Exercise details ::
The lines needed are those from the start of the records through the line holding "- umpire1: First umpire", each copied exactly.

Records shown ::
--------------------

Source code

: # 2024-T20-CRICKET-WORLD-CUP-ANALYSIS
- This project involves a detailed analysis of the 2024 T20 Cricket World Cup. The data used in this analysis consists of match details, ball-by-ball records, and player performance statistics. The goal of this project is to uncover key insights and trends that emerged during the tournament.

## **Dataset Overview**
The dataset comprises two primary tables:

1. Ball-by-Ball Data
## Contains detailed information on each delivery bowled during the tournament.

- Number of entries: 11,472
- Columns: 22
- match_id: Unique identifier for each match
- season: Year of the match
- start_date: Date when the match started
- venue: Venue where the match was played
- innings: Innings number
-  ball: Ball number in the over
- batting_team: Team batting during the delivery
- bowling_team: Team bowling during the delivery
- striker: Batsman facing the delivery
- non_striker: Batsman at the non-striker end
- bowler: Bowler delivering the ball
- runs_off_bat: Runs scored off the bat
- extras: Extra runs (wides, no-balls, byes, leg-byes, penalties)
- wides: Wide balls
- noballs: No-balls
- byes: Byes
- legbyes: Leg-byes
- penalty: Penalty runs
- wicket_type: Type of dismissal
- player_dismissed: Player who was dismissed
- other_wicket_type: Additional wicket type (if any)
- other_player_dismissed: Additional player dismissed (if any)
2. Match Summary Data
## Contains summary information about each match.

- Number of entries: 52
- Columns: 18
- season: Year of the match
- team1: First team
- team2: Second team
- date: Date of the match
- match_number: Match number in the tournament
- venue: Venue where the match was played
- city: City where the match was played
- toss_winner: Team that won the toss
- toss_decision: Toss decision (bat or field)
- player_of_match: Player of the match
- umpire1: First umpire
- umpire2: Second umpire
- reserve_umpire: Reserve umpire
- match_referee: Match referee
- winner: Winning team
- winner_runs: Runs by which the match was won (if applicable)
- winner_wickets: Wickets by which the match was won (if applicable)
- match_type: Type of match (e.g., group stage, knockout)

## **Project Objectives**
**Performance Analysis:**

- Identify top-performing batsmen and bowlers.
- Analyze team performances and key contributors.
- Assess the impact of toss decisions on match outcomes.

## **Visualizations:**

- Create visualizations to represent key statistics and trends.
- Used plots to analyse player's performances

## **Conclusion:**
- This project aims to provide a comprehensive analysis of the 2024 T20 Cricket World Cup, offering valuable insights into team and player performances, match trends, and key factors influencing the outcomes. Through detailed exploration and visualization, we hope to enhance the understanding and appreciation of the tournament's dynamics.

--------------------

Solved problem ::
Source code

: # 2024-T20-CRICKET-WORLD-CUP-ANALYSIS
- This project involves a detailed analysis of the 2024 T20 Cricket World Cup. The data used in this analysis consists of match details, ball-by-ball records, and player performance statistics. The goal of this project is to uncover key insights and trends that emerged during the tournament.

## **Dataset Overview**
The dataset comprises two primary tables:

1. Ball-by-Ball Data
## Contains detailed information on each delivery bowled during the tournament.

- Number of entries: 11,472
- Columns: 22
- match_id: Unique identifier for each match
- season: Year of the match
- start_date: Date when the match started
- venue: Venue where the match was played
- innings: Innings number
-  ball: Ball number in the over
- batting_team: Team batting during the delivery
- bowling_team: Team bowling during the delivery
- striker: Batsman facing the delivery
- non_striker: Batsman at the non-striker end
- bowler: Bowler delivering the ball
- runs_off_bat: Runs scored off the bat
- extras: Extra runs (wides, no-balls, byes, leg-byes, penalties)
- wides: Wide balls
- noballs: No-balls
- byes: Byes
- legbyes: Leg-byes
- penalty: Penalty runs
- wicket_type: Type of dismissal
- player_dismissed: Player who was dismissed
- other_wicket_type: Additional wicket type (if any)
- other_player_dismissed: Additional player dismissed (if any)
2. Match Summary Data
## Contains summary information about each match.

- Number of entries: 52
- Columns: 18
- season: Year of the match
- team1: First team
- team2: Second team
- date: Date of the match
- match_number: Match number in the tournament
- venue: Venue where the match was played
- city: City where the match was played
- toss_winner: Team that won the toss
- toss_decision: Toss decision (bat or field)
- player_of_match: Player of the match
- umpire1: First umpire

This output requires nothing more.